Lo scoglio giustizia tra Pd e 5S

giustizia tribunale rosso

La Costituzione indica con chiarezza un principio di valore universale: la pena deve tendere alla rieducazione del condannato e va intesa non come forma di vendetta dello Stato nei confronti del singolo ma come perimetro nel quale ricostruire l’integrità morale e civile di chi ha sbagliato. È una pagina particolarmente alta della Carta, contenuta nell’articolo 27, e pone un cardine fondamentale allo Stato di diritto. Non dovrebbe esistere il “fine pena mai”. La possibilità di riscattarsi deve essere concessa a chiunque.

Come sia stato possibile che nel nostro Paese, culla del diritto nei secoli, sia accaduto un ribaltamento delle posizioni politiche in base alle quali la sinistra sia diventata in gran parte giustizialista e la destra, per converso, si manifesti garantista è un paradosso nel quale potranno meglio districarsi gli storici, ma nel contempo è un fenomeno che tocca anche noi. A livello internazionale, con rare eccezioni, la tutela dei diritti umani e civili è patrimonio ideale della sinistra e delle forze progressiste. Al contrario, le destre di varia collocazione spingono i temi che appartengono alla tradizione conservatrice: legge e ordine, anzitutto. E alla destra fanno riferimento le classi medio-alte ostili alla mobilità sociale, più inclini a mantenere lo status quo.

Nel secondo dopoguerra italiano il Pci di Togliatti non fu mai vicino al potere giudiziario, anche perché di norma la magistratura si era formata negli anni del fascismo e tendeva a premiare i ricchi a danno dei poveri. Che il giustizialismo fosse un tema di classe lo cantavano anche i grandi artisti come Fabrizio De Andrè (memorabile in tal senso il brano “Un giudice”, tratto dall’Antologia di Spoon River di Edgar Lee Masters). Solo negli anni Settanta, con la nascita della corrente “Magistratura democratica”, giudici e pm di sinistra si organizzarono e riuscirono ad acquisire un peso importante, tuttora di vasto rilievo nella competizione tra correnti (anche qui) che agita il potere giudiziario.

Ma l’appartenenza politica può essere compatibile con l’attività di magistrato? Sarebbe interessante sentire in tal senso il parere degli italiani. I quali, non va dimenticato, votarono negli anni Ottanta per la responsabilità civile dei giudici quando sbagliano, salvo poi schierarsi in massa per la decapitazione dei partiti della Prima Repubblica per mano giudiziaria.

Penso a ciò che resta autenticamente “di sinistra” nel Pd e vi trovo contraddizioni inspiegabili. Come si può pensare di stabilire un’alleanza strategica con i Cinque Stelle di Conte e Grillo, interpreti del peggiore forcaiolismo tricolore, intestandosi al tempo stesso battaglie per i diritti civili più o meno urgenti?

Viene da chiedersi: perché il Pd non apre bocca sulla disastrosa situazione nelle carceri italiane? Un anno fa ci fu una strage nel carcere di Modena, finita nel dimenticatoio con i suoi morti, ragazzi immigrati messi dentro per qualche grammo di marijuana. Silenzio. E perché non si ricomincia a parlare di poveri disgraziati messi a servizio delle varie mafie gettati sulle strade a spacciare, il cui sogno di un futuro migliore termina con un andirivieni tra galera e presunta libertà?

Il Pd si è isolato dal tema-giustizia perché i suoi vertici, temo Letta compreso, non hanno la forza di affrontare l’argomento con gli alleati grillini. Come sempre, è questione di potere: di gruppi, di élite, di carriere individuali.

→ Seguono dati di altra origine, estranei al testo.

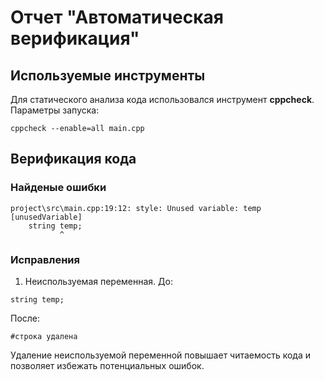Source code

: # Отчет "Автоматическая верификация"

## Используемые инструменты
Для статического анализа кода использовался инструмент **cppcheck**. 
Параметры запуска:
```
cppcheck --enable=all main.cpp
```

## Верификация кода
### Найденые ошибки
```                                 ^
project\src\main.cpp:19:12: style: Unused variable: temp [unusedVariable]
    string temp;
           ^
```
### Исправления
1. Неиспользуемая переменная.
До:
```
string temp;
```
После:
```
#строка удалена
```
Удаление неиспользуемой переменной повышает читаемость кода и позволяет избежать потенциальных ошибок.
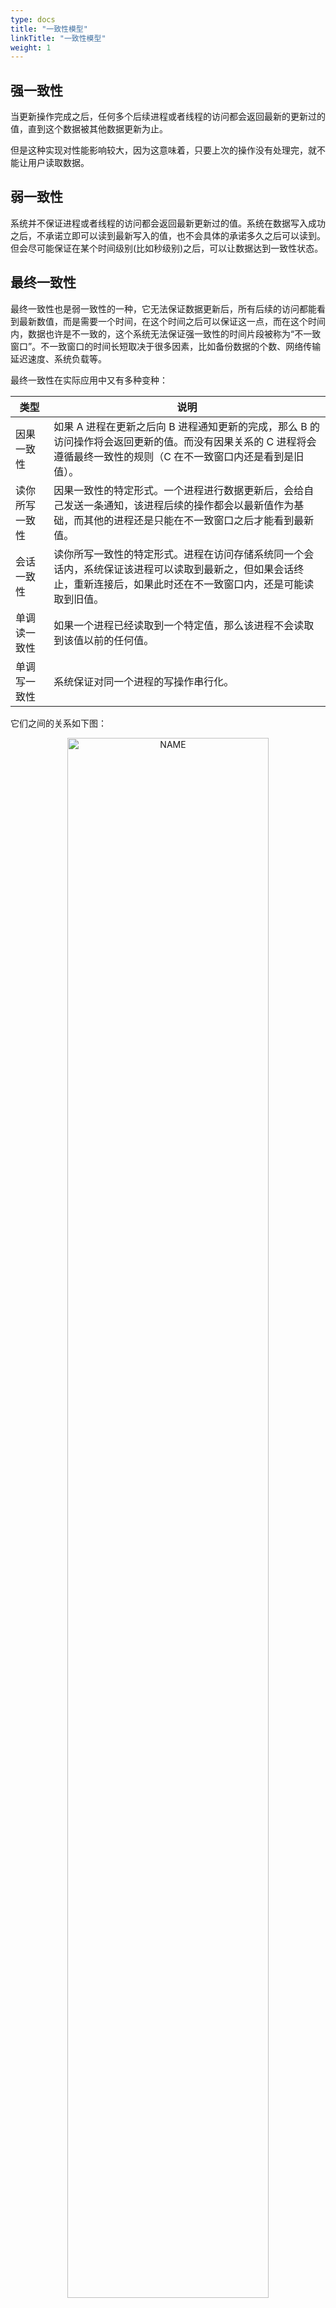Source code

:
 ```yaml
---
type: docs
title: "一致性模型"
linkTitle: "一致性模型"
weight: 1
---
```


## 强一致性

当更新操作完成之后，任何多个后续进程或者线程的访问都会返回最新的更新过的值，直到这个数据被其他数据更新为止。

但是这种实现对性能影响较大，因为这意味着，只要上次的操作没有处理完，就不能让用户读取数据。

## 弱一致性

系统并不保证进程或者线程的访问都会返回最新更新过的值。系统在数据写入成功之后，不承诺立即可以读到最新写入的值，也不会具体的承诺多久之后可以读到。但会尽可能保证在某个时间级别(比如秒级别)之后，可以让数据达到一致性状态。

## 最终一致性

最终一致性也是弱一致性的一种，它无法保证数据更新后，所有后续的访问都能看到最新数值，而是需要一个时间，在这个时间之后可以保证这一点，而在这个时间内，数据也许是不一致的，这个系统无法保证强一致性的时间片段被称为“不一致窗口”。不一致窗口的时间长短取决于很多因素，比如备份数据的个数、网络传输延迟速度、系统负载等。

最终一致性在实际应用中又有多种变种：

| 类型           | 说明                                                         |
| -------------- | ------------------------------------------------------------ |
| 因果一致性     | 如果 A 进程在更新之后向 B 进程通知更新的完成，那么 B 的访问操作将会返回更新的值。而没有因果关系的 C 进程将会遵循最终一致性的规则（C 在不一致窗口内还是看到是旧值）。 |
| 读你所写一致性 | 因果一致性的特定形式。一个进程进行数据更新后，会给自己发送一条通知，该进程后续的操作都会以最新值作为基础，而其他的进程还是只能在不一致窗口之后才能看到最新值。 |
| 会话一致性     | 读你所写一致性的特定形式。进程在访问存储系统同一个会话内，系统保证该进程可以读取到最新之，但如果会话终止，重新连接后，如果此时还在不一致窗口内，还是可能读取到旧值。 |
| 单调读一致性   | 如果一个进程已经读取到一个特定值，那么该进程不会读取到该值以前的任何值。 |
| 单调写一致性   | 系统保证对同一个进程的写操作串行化。                         |

它们之间的关系如下图：

<div align="center"> <img src="https://infi-img.oss-cn-hangzhou.aliyuncs.com/img/consistency.png" style="display:block;width:80%;" alt="NAME" align=center /> </div>

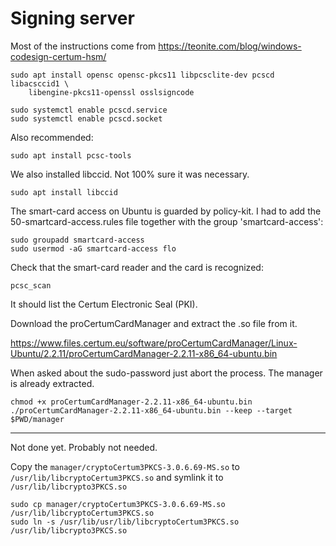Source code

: # Signing server

Most of the instructions come from https://teonite.com/blog/windows-codesign-certum-hsm/

```
sudo apt install opensc opensc-pkcs11 libpcsclite-dev pcscd libacsccid1 \
    libengine-pkcs11-openssl osslsigncode
```

```
sudo systemctl enable pcscd.service
sudo systemctl enable pcscd.socket
```

Also recommended:
```
sudo apt install pcsc-tools
```

We also installed libccid. Not 100% sure it was necessary.
```
sudo apt install libccid
```

The smart-card access on Ubuntu is guarded by policy-kit.
I had to add the 50-smartcard-access.rules file together with the group 'smartcard-access':
```
sudo groupadd smartcard-access
sudo usermod -aG smartcard-access flo
```

Check that the smart-card reader and the card is recognized:
```
pcsc_scan
```
It should list the Certum Electronic Seal (PKI).

Download the proCertumCardManager and extract the .so file from it.

https://www.files.certum.eu/software/proCertumCardManager/Linux-Ubuntu/2.2.11/proCertumCardManager-2.2.11-x86_64-ubuntu.bin

When asked about the sudo-password just abort the process. The manager is already extracted.
```
chmod +x proCertumCardManager-2.2.11-x86_64-ubuntu.bin
./proCertumCardManager-2.2.11-x86_64-ubuntu.bin --keep --target $PWD/manager
```

------
Not done yet. Probably not needed.

Copy the `manager/cryptoCertum3PKCS-3.0.6.69-MS.so` to `/usr/lib/libcryptoCertum3PKCS.so`
and symlink it to `/usr/lib/libcrypto3PKCS.so`
```
sudo cp manager/cryptoCertum3PKCS-3.0.6.69-MS.so /usr/lib/libcryptoCertum3PKCS.so
sudo ln -s /usr/lib/usr/lib/libcryptoCertum3PKCS.so /usr/lib/libcrypto3PKCS.so
```
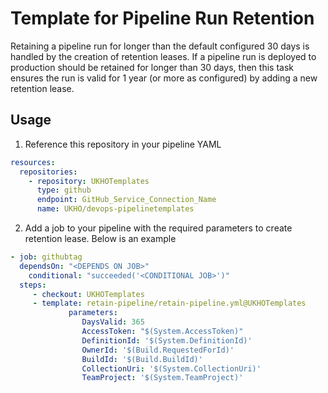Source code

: # Template for Pipeline Run Retention 

Retaining a pipeline run for longer than the default configured 30 days is handled by the creation of retention leases.
If a pipeline run is deployed to production should be retained for longer than 30 days, then this task ensures the run is valid for 1 year (or more as configured) by adding a new retention lease.

## Usage

1. Reference this repository in your pipeline YAML

```yaml
resources:
  repositories: 
    - repository: UKHOTemplates
      type: github
      endpoint: GitHub_Service_Connection_Name
      name: UKHO/devops-pipelinetemplates
```

2. Add a job to your pipeline with the required parameters to create retention lease.
   Below is an example 


```yaml
- job: githubtag
  dependsOn: "<DEPENDS ON JOB>"
    conditional: "succeeded('<CONDITIONAL JOB>')"
  steps: 
     - checkout: UKHOTemplates
     - template: retain-pipeline/retain-pipeline.yml@UKHOTemplates
             parameters:
                DaysValid: 365
                AccessToken: "$(System.AccessToken)"
                DefinitionId: '$(System.DefinitionId)'
                OwnerId: '$(Build.RequestedForId)'
                BuildId: '$(Build.BuildId)'
                CollectionUri: '$(System.CollectionUri)'
                TeamProject: '$(System.TeamProject)'
```

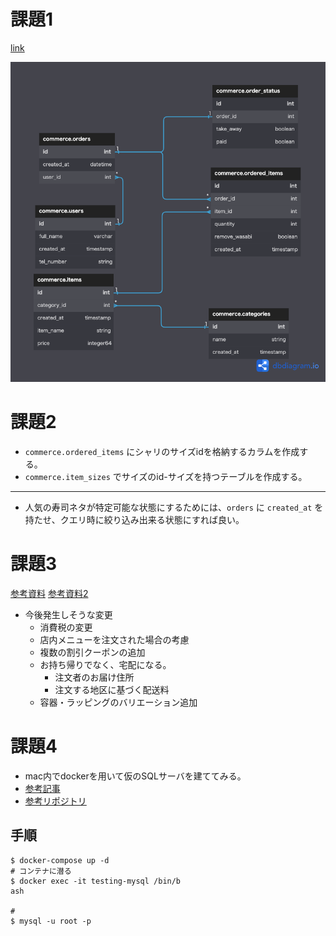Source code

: # 課題1
[link](https://dbdiagram.io/d/63788278c9abfc611173cfd5)

![テーブル設計](img/pc_db-model1-lesson1.png)

# 課題2
* `commerce.ordered_items` にシャリのサイズidを格納するカラムを作成する。
* `commerce.item_sizes` でサイズのid-サイズを持つテーブルを作成する。

---
* 人気の寿司ネタが特定可能な状態にするためには、`orders` に `created_at` を持たせ、クエリ時に絞り込み出来る状態にすれば良い。

# 課題3
[参考資料](https://www.kurasushi.co.jp/takeout/)
[参考資料2](https://edokko.co.jp/mochikaeri2/index-mochikaeri2.html)

* 今後発生しそうな変更
  * 消費税の変更
  * 店内メニューを注文された場合の考慮
  * 複数の割引クーポンの追加
  * お持ち帰りでなく、宅配になる。
    * 注文者のお届け住所
    * 注文する地区に基づく配送料
  * 容器・ラッピングのバリエーション追加

# 課題4 
* mac内でdockerを用いて仮のSQLサーバを建ててみる。
* [参考記事](https://blog.interfamilia.co.jp/2022/07/06/MySQL-%E6%A4%9C%E8%A8%BC%E7%94%A8-Docker-%E7%92%B0%E5%A2%83%E3%82%92%E4%BD%BF%E3%81%A3%E3%81%A6-SQL-%E3%81%AE%E7%B7%B4%E7%BF%92%E3%82%92%E3%81%97%E3%82%88%E3%81%86/)
* [参考リポジトリ](https://github.com/interfamilia/testing-mysql-docker)

## 手順
```
$ docker-compose up -d
# コンテナに潜る
$ docker exec -it testing-mysql /bin/b
ash

# 
$ mysql -u root -p
```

Esistono oggi in Italia culture politiche senza patria e senza rappresentanza. Prevale la delusione. Pochi hanno voglia di parlare di politica perché ci sono altre più urgenti priorità: non ammalarsi, curare i propri cari, cercare di sopravvivere economicamente. La fine della pandemia ci consegnerà un paese più diviso di prima, probabilmente più egoista, certo più sofferente. Penso che altre forme di organizzazioni politiche si manifesteranno. Ma non credo alle modificazioni genetiche tra forze incompatibili. Se, come sembra possibile, i grillini diventassero azionisti di maggioranza della sinistra italiana, significherebbe che la sinistra italiana è definitivamente sepolta.